If you abide in me, and my words abide in you, ask whatever you wish, and it will be done for you. By this my Father is glorified, that you bear much fruit and so prove to be my disciples. . . . These things I have spoken to you, that my joy may be in you, and that your joy may be full.” (John 15:7–8, 11)
Prayer pursues joy in fruitful fellowship with Jesus, knowing that God is glorified when we bear fruit in answer to prayer. Why do God’s children so often fail to have consistent habits of happy, fruitful prayer?
Unless I’m badly mistaken, one of the reasons is not so much that we don’t want to, but that we don’t plan to.

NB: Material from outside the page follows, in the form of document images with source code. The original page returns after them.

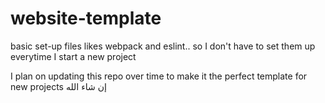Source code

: # website-template

basic set-up files likes webpack and eslint.. so I don't have to set them up everytime I start a new project

I plan on updating this repo over time to make it the perfect template for new projects إن شاء الله
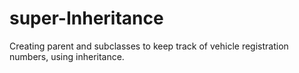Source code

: # super-Inheritance
Creating parent and subclasses to keep track of vehicle registration numbers, using inheritance.
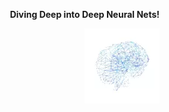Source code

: <div style="text-align: right">
    
**Diving Deep into Deep Neural Nets!**

![](brain.webp)
    
</div>
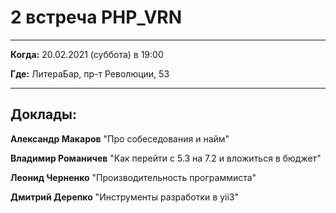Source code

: # 2 встреча PHP_VRN

---

**Когда:** 20.02.2021 (суббота) в 19:00

**Где:** ЛитераБар, пр-т Революции, 53

---

## Доклады:

**Александр Макаров** "Про собеседования и найм"

**Владимир Романичев** "Как перейти с 5.3 на 7.2 и вложиться в бюджет"

**Леонид Черненко** "Производительность программиста"

**Дмитрий Дерепко** "Инструменты разработки в yii3"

If you want to take a four-week vacation, you don’t just get up one summer morning and say, “Hey, let’s go today!” You won’t have anything ready. You won’t know where to go. Nothing has been planned.
But that is how many of us treat prayer. We get up day after day and realize that significant times of prayer should be a part of our life, but nothing is ready.
We don’t know where to go. Nothing has been planned. No time. No place. No procedure. And we all know that the opposite of planning is not a wonderful flow of deep, spontaneous experiences in prayer. The opposite of planning is the same old rut.
If you don’t plan a vacation, you will probably stay home and watch TV. The natural, unplanned flow of spiritual life sinks to the lowest ebb of vitality. There is a race to be run and a fight to be fought. If you want renewal in your life of prayer, you must plan to see it.
Therefore, my simple exhortation is this: Let us take time this very day to rethink our priorities and how prayer fits in. Make some new resolve. Try some new venture with God. Set a time. Set a place. Choose a portion of Scripture to guide you.
Don’t be tyrannized by the press of busy days. We all need midcourse corrections. Make this a day of turning to prayer — for the glory of God and for the fullness of your joy.